The GPU is not the only answer anymore
GPUs dominate AI compute today. But as inference becomes a major cost center and energy constraints tighten, three alternative paradigms are competing for the next generation of AI hardware.
Each uses different physics. Each has different tradeoffs. And each is at a very different stage of maturity.
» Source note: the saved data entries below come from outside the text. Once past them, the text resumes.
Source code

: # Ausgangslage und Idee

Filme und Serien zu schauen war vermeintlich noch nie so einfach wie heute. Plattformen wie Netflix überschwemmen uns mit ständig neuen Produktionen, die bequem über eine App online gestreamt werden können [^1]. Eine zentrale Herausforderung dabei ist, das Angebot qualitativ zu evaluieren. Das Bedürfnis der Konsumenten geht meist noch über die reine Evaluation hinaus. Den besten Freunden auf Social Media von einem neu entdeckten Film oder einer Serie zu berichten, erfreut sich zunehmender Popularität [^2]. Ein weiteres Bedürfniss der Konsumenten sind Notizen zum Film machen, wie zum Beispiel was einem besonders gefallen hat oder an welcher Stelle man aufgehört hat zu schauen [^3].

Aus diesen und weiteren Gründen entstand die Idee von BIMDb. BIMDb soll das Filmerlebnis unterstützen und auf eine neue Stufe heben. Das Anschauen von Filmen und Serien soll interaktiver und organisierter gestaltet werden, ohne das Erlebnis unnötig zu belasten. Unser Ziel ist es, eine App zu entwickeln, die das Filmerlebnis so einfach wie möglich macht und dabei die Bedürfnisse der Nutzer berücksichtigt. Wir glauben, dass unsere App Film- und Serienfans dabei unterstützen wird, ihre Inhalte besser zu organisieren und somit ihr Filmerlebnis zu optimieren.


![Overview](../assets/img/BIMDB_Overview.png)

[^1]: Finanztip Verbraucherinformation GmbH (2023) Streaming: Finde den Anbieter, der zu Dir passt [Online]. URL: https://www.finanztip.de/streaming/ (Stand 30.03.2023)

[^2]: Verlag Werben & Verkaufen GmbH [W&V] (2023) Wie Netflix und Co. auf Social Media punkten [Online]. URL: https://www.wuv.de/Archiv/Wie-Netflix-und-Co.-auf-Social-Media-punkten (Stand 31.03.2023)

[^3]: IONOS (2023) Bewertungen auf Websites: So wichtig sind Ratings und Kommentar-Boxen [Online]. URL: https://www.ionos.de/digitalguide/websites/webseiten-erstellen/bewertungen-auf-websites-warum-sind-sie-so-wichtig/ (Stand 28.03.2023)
The four paradigms at a glance
| Paradigm | Core idea | Best AI workloads | Energy profile | Maturity |
|---|---|---|---|---|
| Classical (GPU/TPU) | Deterministic logic, massive parallelism | Training + inference, all architectures | High, scaling with model size | Dominant, decades of tooling |
| Quantum | Exploits quantum superposition and entanglement | Optimization, chemistry, specific sampling tasks | Low per operation, high for cooling | Narrow, error-prone, improving |
| Neuromorphic | Event-driven, spike-based, brain-inspired | Edge inference, sensory processing, sparse workloads | Very low | Niche, commercially available but limited ecosystem |
| Thermodynamic | Uses thermal noise as computational resource | Probabilistic inference, generative AI, uncertainty | Potentially very low for inference | Early prototypes, first chips taping out |
Classical: dominant but power-bound
GPUs (NVIDIA H100/B200, AMD MI300X) and TPUs (Google) are the workhorses. The ecosystem is deep: CUDA, PyTorch, JAX, optimized compilers, massive cloud availability.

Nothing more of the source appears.